Current NIST password recommendations include some excellent advice for tackling the vulnerabilities caused by common and compromised passwords. Remember, common and compromised passwords make up cracking dictionaries that hackers use to execute password attacks against business sites and systems. Rogue actors are constantly sharing compromised credentials exposed in data breaches all over the dark web. These compromised credentials become a significant vector in further attacks (responsible for 20% of breaches this year alone), contributing to a vicious cycle of susceptibility that we all must do our part to end.
The answer to common and compromised passwords, it turns out, is simple to implement but has yet to be universally adopted. It involves not allowing employee and client accounts to use them in the first place. As passwords are created, if businesses check them against those used in dictionary attacks, they can stop users from choosing them. This approach requires cataloging all passwords found in cracking dictionaries the same way cybercriminals do. As NIST special publication 800-63B section 5.1 puts it, you’d build a blacklist “that contains values known to be commonly used, expected, or compromised” – essentially, using cybercriminals’ cracking dictionaries against them.

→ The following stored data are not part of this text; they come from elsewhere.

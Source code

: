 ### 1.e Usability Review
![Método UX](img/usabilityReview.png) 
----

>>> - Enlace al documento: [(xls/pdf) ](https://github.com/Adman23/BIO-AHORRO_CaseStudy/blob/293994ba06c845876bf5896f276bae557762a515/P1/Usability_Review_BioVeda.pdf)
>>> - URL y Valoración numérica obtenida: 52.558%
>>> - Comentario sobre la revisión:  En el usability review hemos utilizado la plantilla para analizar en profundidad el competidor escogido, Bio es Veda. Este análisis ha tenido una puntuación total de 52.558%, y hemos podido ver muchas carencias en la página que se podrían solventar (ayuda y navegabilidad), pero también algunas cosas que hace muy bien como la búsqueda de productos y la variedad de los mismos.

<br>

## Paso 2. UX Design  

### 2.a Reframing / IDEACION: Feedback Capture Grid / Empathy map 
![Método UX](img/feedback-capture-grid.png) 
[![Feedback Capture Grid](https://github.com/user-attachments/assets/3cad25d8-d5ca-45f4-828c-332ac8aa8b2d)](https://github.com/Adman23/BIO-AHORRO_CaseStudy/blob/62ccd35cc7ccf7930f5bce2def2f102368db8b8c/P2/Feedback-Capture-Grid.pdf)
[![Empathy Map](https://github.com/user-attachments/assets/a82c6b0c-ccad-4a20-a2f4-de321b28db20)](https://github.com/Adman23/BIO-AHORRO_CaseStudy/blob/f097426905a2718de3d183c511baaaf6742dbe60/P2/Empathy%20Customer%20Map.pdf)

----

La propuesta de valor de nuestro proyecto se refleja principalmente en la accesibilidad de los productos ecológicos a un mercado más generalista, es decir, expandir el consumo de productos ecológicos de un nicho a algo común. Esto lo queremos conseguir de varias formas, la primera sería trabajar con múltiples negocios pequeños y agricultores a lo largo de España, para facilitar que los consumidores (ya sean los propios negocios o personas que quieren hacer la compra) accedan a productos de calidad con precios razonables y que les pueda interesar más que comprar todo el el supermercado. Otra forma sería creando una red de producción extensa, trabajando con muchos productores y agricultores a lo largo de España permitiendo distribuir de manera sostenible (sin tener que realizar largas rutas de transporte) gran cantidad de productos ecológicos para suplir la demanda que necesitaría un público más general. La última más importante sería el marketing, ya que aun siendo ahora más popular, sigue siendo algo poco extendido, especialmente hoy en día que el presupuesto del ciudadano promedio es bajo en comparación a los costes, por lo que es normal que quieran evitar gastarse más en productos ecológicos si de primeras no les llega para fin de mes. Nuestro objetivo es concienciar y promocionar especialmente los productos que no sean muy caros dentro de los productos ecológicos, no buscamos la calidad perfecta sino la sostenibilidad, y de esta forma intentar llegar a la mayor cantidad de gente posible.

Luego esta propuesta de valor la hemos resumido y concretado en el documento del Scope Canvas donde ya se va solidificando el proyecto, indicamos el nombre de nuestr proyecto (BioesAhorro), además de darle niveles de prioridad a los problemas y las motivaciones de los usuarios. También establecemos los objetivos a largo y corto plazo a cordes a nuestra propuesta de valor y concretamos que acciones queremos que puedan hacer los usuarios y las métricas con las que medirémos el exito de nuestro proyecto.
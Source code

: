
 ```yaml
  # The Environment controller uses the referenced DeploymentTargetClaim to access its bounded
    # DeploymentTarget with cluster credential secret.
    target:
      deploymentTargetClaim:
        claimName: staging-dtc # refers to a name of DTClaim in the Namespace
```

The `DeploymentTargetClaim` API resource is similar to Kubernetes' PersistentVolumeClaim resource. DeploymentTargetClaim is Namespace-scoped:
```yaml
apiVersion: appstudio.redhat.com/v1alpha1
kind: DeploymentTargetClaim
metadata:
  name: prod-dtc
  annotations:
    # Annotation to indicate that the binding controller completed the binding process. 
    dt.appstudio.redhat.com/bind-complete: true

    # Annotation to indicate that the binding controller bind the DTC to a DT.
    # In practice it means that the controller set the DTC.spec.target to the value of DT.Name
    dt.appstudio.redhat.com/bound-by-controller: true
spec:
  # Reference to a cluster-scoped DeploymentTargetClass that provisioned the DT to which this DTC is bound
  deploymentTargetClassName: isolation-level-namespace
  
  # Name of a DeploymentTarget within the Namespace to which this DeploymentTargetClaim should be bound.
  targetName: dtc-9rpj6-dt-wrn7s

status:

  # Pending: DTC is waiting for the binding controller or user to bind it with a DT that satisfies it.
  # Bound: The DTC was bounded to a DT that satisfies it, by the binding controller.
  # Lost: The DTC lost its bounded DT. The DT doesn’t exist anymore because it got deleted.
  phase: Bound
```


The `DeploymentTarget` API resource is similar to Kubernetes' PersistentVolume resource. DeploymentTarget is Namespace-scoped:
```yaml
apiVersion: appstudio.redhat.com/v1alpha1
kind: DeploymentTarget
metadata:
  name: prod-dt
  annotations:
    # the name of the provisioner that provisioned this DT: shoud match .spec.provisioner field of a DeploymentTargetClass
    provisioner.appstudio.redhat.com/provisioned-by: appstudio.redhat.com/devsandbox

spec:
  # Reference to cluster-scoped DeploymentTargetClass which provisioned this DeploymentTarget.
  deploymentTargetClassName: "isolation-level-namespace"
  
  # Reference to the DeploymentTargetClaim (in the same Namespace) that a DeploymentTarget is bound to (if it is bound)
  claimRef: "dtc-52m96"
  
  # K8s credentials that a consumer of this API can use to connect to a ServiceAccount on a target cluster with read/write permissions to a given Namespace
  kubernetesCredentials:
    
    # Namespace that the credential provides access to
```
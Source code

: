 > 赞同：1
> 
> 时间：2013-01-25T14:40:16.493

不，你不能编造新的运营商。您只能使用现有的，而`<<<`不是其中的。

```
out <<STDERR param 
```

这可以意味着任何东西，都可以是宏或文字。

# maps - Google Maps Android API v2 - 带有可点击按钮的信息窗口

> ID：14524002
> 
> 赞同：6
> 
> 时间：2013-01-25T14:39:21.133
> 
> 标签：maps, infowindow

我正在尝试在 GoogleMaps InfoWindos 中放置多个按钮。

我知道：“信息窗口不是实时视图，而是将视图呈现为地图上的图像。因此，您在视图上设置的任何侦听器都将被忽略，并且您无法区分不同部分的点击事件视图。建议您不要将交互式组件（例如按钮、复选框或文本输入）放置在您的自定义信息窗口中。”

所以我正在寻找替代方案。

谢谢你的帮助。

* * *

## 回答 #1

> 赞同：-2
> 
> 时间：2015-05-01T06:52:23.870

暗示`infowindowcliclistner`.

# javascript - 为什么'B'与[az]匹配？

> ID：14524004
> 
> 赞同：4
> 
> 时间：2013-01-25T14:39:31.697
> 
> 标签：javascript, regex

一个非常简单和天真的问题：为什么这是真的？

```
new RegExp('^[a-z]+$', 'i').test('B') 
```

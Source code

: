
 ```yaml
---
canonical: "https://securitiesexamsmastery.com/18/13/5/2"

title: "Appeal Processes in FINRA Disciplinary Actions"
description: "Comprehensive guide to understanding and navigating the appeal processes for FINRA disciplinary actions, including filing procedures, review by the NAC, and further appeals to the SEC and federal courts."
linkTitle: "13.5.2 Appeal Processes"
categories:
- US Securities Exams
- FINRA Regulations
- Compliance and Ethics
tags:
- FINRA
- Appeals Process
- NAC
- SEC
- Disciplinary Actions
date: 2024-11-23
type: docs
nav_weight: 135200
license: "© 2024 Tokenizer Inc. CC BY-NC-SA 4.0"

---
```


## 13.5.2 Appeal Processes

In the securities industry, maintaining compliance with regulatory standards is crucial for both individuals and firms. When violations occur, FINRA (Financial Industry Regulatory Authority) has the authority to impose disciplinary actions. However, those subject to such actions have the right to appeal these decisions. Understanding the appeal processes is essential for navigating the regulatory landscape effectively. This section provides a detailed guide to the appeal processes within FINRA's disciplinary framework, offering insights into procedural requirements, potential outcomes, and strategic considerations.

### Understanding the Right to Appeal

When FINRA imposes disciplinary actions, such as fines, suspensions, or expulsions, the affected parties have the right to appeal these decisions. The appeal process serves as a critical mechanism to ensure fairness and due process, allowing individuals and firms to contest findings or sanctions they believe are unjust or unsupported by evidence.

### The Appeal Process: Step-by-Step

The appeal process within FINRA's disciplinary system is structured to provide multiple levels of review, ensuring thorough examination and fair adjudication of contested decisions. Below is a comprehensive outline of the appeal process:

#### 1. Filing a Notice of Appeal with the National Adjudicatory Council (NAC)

Bypassing compromised credentials and common, easy-to-guess passwords also makes it much harder for a hacker to do anything with your database, should they get their hands on it. If you use hashing (and you should!), a hacker won’t be able to rapidly reverse the hashes in bulk because your passwords won’t be on any reverse lookup or rainbow tables.
Another solution that is currently underutilized is multi-factor authentication (MFA). MFA ensures that the password isn’t a single point of failure for the whole system. While MFA is not entirely invulnerable either, it provides additional solid layers of security to help minimize risk.
One-time passwords (OTP) are a typical authentication approach businesses can use to add protection on top of the password layer. NIST does not recommend using email and SMS to deliver OTPs because these communication channels can be compromised. If you’re going to implement an OTP solution, there are a few other options for authentication, including hardware tokens, mobile apps, and website applications.
It’s very important to work to make sure account users aren’t reusing their passwords from other sites. Since most people don’t create a unique password for every one of their accounts, their passwords can be exposed in an unrelated data breach, causing your business systems to become more vulnerable. One 2021 breach exposure report focused on Fortune 1000 companies found that 543 million of their employees’ credentials were circulating on the dark web. 76.7% of all Fortune 1000 employees were reusing passwords across personal and professional accounts, putting businesses in great danger of becoming victims of an attack.
To keep your password security layer safe, all new passwords should be compared against a comprehensive blacklist that includes all compromised passwords from data breaches. If it sounds like a tall order to build that blacklist yourself, you’re correct! Here at Enzoic, we maintain such a blacklist. To be truly effective the list would have to be continually updated to remain up to date as more and more passwords are exposed in breaches.
Luckily, you don’t have to maintain that list yourself. Powerful password screening software can check employee and client new passwords against such a blacklist swiftly and easily. When it comes to cyber threats, we can’t control everything, but we can adjust our security strategy to make it much more difficult for hackers to take control.